══ Records to process ══
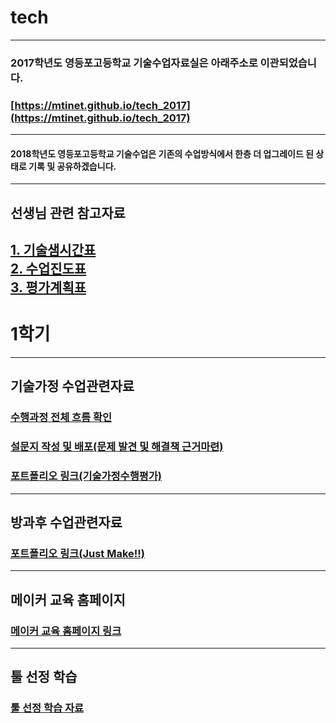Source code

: # tech

---
### 2017학년도 영등포고등학교 기술수업자료실은 아래주소로 이관되었습니다.
### [https://mtinet.github.io/tech_2017](https://mtinet.github.io/tech_2017)
---

#### 2018학년도 영등포고등학교 기술수업은 기존의 수업방식에서 한층 더 업그레이드 된 상태로 기록 및 공유하겠습니다.

---
## 선생님 관련 참고자료  
[1. 기술샘시간표](https://docs.google.com/presentation/d/1cZBqFEM6TFwYWozuRCxk6w1wVA_qyewKyz1brHTgCTk/edit?usp=sharing)  
[2. 수업진도표](https://docs.google.com/spreadsheets/d/1Y4UdMS10-5NANqBnaJ6zahdKoBv2QZJrjM1S3dW5M2c/edit?usp=sharing)  
[3. 평가계획표](https://github.com/mtinet/tech/blob/master/2018%ED%95%99%EB%85%84%EB%8F%84%20%ED%8F%89%EA%B0%80%EA%B3%84%ED%9A%8D(1%ED%95%99%EB%85%84%20%EA%B3%B5%ED%86%B5%201%ED%95%99%EA%B8%B0%20%EA%B8%B0%EC%88%A0%EA%B0%80%EC%A0%95).hwp)  
---
# 1학기  
---
## 기술가정 수업관련자료  
### [수행과정 전체 흐름 확인](https://1drv.ms/x/s!AuczxMq8lCmfrwP9RUObAANyusyG)  
### [설문지 작성 및 배포(문제 발견 및 해결책 근거마련)](https://goo.gl/spgS83)  
### [포트폴리오 링크(기술가정수행평가)](https://goo.gl/t265cf)  

---
## 방과후 수업관련자료  
### [포트폴리오 링크(Just Make!!)](https://goo.gl/K7QqCF)  

---
## 메이커 교육 홈페이지 
### [메이커 교육 홈페이지 링크](https://sites.google.com/view/mtinet/%ED%99%88)

---
## 툴 선정 학습  
### [툴 선정 학습 자료](https://goo.gl/KQvZLY)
═══
Work to complete -
Would you return all the data exactly as given, minus the pictures?

Output of the exercise -
Source code

: # tech

---
### 2017학년도 영등포고등학교 기술수업자료실은 아래주소로 이관되었습니다.
### [https://mtinet.github.io/tech_2017](https://mtinet.github.io/tech_2017)
---

#### 2018학년도 영등포고등학교 기술수업은 기존의 수업방식에서 한층 더 업그레이드 된 상태로 기록 및 공유하겠습니다.

---
## 선생님 관련 참고자료  
[1. 기술샘시간표](https://docs.google.com/presentation/d/1cZBqFEM6TFwYWozuRCxk6w1wVA_qyewKyz1brHTgCTk/edit?usp=sharing)  
[2. 수업진도표](https://docs.google.com/spreadsheets/d/1Y4UdMS10-5NANqBnaJ6zahdKoBv2QZJrjM1S3dW5M2c/edit?usp=sharing)  
[3. 평가계획표](https://github.com/mtinet/tech/blob/master/2018%ED%95%99%EB%85%84%EB%8F%84%20%ED%8F%89%EA%B0%80%EA%B3%84%ED%9A%8D(1%ED%95%99%EB%85%84%20%EA%B3%B5%ED%86%B5%201%ED%95%99%EA%B8%B0%20%EA%B8%B0%EC%88%A0%EA%B0%80%EC%A0%95).hwp)  
---
# 1학기  
---
## 기술가정 수업관련자료  
### [수행과정 전체 흐름 확인](https://1drv.ms/x/s!AuczxMq8lCmfrwP9RUObAANyusyG)  
### [설문지 작성 및 배포(문제 발견 및 해결책 근거마련)](https://goo.gl/spgS83)  
### [포트폴리오 링크(기술가정수행평가)](https://goo.gl/t265cf)  

---
## 방과후 수업관련자료  
### [포트폴리오 링크(Just Make!!)](https://goo.gl/K7QqCF)  

---
## 메이커 교육 홈페이지 
### [메이커 교육 홈페이지 링크](https://sites.google.com/view/mtinet/%ED%99%88)

---
## 툴 선정 학습  
### [툴 선정 학습 자료](https://goo.gl/KQvZLY)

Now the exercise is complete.